Sur le papier, l’accord permet à la gauche de présenter un seul candidat par circonscription. Pas anodin quand on connaît les règles de qualification aux législatives : faire partie des deux premiers ou obtenir au moins 12.5 % des inscrits (soit environ 25 % si l’abstention est de 50 %) pour se maintenir au second tour. « Sans accord, la fragmentation des voix à gauche aurait rendu la qualification plus compliquée. L’union augmente donc cette perspective même s’il peut y avoir des candidatures dissidentes qui ne respecteront pas l’accord », précise Martial Foucault, professeur à Sciences po. « L’unité change le rapport de force et pourrait créer davantage de triangulaires, avec un bloc de gauche, un bloc centriste et un bloc d’extrême droite », ajoute le directeur du Cevipof.
Vers un renforcement de « la majorité présidentielle » ?
Cette redistribution de cartes devrait entraîner des bouleversements au sein de la majorité présidentielle, selon le chercheur. « La République en marche a désormais la nécessité de s’assurer qu’il y a le moins possible de perditions au centre-droit, limitant notamment les affrontements avec les alliés comme Horizons [le parti d'Edouard Philippe]. L’accord à gauche peut aussi produire une accélération de débauchages des candidats Les Républicains sortants, si ces derniers ont le sentiment que la bannière "majorité présidentielle" leur offre plus de chance d’être élus », ajoute Martial Fourcault.
La tentation macroniste de plusieurs élus LR agite la droite depuis plusieurs jours. Mais la direction du parti a fait savoir qu’il n’y aurait pas d’accord national avec Emmanuel Macron. « Ca fait deux mois qu’on nous annonce que des dizaines d’élus vont rejoindre la majorité, mais on n’a vu personne sortir », balaie le député LR de la Manche, Philippe Gosselin. « Ce n’est pas parce qu’il y a un cartel électoral à gauche qu’il faut une union des droites. Sur le terrain, je ne pense pas que cette alliance change vraiment la donne. La dynamique nationale derrière la figure de Mélenchon ne l’est pas forcément au niveau local », nuance-t-il.
Le Rassemblement national continue de fermer la porte
Eric Zemmour a, de son côté, tenté d’utiliser cette union de la gauche pour enfin convaincre Marine Le Pen de faire alliance aux législatives. « Soit le bloc national s’unit, et dans ce cas-là il pourrait se retrouver au second tour dans 396 circonscriptions et avoir entre 100 et 200 députés.

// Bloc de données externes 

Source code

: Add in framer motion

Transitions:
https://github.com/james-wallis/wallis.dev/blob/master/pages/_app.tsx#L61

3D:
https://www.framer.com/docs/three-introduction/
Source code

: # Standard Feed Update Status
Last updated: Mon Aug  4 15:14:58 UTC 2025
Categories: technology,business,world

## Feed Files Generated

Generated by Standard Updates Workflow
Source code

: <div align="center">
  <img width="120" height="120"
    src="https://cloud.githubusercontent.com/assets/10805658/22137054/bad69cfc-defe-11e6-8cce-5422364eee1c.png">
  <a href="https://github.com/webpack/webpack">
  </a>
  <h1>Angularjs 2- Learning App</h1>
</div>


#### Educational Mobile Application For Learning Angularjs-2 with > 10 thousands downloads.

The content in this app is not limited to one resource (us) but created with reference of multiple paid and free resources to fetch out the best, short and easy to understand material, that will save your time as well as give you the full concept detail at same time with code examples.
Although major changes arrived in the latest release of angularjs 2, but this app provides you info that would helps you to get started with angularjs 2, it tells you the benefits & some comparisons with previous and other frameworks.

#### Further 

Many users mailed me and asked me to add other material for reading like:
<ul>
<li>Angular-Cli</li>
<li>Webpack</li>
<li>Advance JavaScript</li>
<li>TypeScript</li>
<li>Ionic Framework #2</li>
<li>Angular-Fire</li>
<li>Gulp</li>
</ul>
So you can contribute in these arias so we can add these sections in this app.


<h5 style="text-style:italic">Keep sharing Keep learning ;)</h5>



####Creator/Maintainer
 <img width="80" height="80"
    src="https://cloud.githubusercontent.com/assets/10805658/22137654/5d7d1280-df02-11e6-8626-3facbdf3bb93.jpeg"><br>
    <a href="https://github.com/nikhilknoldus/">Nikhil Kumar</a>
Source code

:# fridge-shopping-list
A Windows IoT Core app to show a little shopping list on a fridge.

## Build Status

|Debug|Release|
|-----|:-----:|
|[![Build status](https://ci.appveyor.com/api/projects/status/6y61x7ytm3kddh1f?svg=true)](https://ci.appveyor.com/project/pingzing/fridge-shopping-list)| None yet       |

Soit il n’y a pas d’accord et le RN aura seulement 15 députés et il y aura 100 à 150 mélenchonnistes », a tweeté lundi le patron de Reconquête !. Un argument qui n’a pas du tout convaincu le Rassemblement national, qui continue d’ignorer son ex rival. « La gauche, qui est en état de mort cérébrale, tente de sauver ce qu’elle peut sauver avec cet accord, on peut le comprendre. Mais ça ne change rien à notre stratégie : nous aurons des candidats partout », appuie Gilles Pennelle, patron du RN en Bretagne.

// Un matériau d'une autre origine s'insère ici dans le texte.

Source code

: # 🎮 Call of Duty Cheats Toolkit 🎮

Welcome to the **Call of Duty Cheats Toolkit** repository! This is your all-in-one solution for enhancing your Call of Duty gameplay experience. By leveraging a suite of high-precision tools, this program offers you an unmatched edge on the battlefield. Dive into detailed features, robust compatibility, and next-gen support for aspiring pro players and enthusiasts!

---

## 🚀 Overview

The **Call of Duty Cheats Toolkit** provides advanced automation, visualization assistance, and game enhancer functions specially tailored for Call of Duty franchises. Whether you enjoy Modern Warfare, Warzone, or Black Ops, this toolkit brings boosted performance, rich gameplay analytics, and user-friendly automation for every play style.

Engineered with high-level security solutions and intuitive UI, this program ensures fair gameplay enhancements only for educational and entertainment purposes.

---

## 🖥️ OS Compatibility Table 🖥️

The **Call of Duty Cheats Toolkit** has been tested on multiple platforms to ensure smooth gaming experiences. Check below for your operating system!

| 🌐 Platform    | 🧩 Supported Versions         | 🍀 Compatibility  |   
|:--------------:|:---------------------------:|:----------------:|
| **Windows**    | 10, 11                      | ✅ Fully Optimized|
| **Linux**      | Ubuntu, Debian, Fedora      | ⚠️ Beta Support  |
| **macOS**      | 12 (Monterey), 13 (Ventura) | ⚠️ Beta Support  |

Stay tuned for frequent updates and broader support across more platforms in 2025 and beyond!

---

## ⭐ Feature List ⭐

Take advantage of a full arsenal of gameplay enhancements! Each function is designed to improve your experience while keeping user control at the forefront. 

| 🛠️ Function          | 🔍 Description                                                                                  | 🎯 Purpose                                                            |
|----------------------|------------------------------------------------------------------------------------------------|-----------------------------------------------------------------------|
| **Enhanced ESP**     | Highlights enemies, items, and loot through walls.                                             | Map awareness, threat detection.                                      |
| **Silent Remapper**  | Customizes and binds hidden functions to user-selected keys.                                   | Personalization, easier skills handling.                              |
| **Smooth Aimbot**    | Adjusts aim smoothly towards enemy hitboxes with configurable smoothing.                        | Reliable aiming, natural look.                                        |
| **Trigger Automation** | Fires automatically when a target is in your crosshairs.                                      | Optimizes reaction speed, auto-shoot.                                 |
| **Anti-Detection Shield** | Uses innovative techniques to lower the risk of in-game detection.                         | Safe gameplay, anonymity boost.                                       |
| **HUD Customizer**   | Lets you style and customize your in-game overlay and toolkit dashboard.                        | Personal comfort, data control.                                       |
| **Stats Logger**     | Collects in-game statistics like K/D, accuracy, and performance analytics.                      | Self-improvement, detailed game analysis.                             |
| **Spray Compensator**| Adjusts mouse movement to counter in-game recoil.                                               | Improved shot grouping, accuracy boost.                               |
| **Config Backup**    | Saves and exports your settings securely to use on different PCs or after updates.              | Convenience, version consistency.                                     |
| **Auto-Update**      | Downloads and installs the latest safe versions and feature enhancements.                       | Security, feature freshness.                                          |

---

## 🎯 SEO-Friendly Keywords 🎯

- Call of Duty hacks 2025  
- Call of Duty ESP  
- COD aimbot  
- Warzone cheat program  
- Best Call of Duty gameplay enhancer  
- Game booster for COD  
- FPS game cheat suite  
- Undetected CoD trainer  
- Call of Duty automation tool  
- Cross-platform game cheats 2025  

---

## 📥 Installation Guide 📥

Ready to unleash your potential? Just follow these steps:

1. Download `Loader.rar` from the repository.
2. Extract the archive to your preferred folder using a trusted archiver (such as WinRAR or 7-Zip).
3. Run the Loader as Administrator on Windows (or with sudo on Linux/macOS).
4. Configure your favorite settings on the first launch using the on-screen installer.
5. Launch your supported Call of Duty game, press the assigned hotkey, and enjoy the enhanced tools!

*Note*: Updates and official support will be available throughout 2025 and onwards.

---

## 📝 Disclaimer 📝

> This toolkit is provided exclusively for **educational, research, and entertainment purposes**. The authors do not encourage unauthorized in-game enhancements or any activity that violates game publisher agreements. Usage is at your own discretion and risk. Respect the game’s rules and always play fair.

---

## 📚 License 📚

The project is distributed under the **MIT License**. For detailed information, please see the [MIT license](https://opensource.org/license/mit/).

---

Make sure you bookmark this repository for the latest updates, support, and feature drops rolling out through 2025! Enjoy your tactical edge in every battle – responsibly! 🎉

Ce refus agace les cadres de Reconquête ! « Jean-Luc Mélenchon a, lui, eu l’intelligence politique de tendre la main à ceux qui l’ont empêché d’être au second tour. Macron tente aussi d’unifier sa majorité, constate Benjamin Cauchy, candidat du parti identitaire dans l’Aisne. De nôtre coté, le RN refuse cette unité pour des raisons passionnées. Cela nous rendra la tâche plus difficile pour le scrutin ».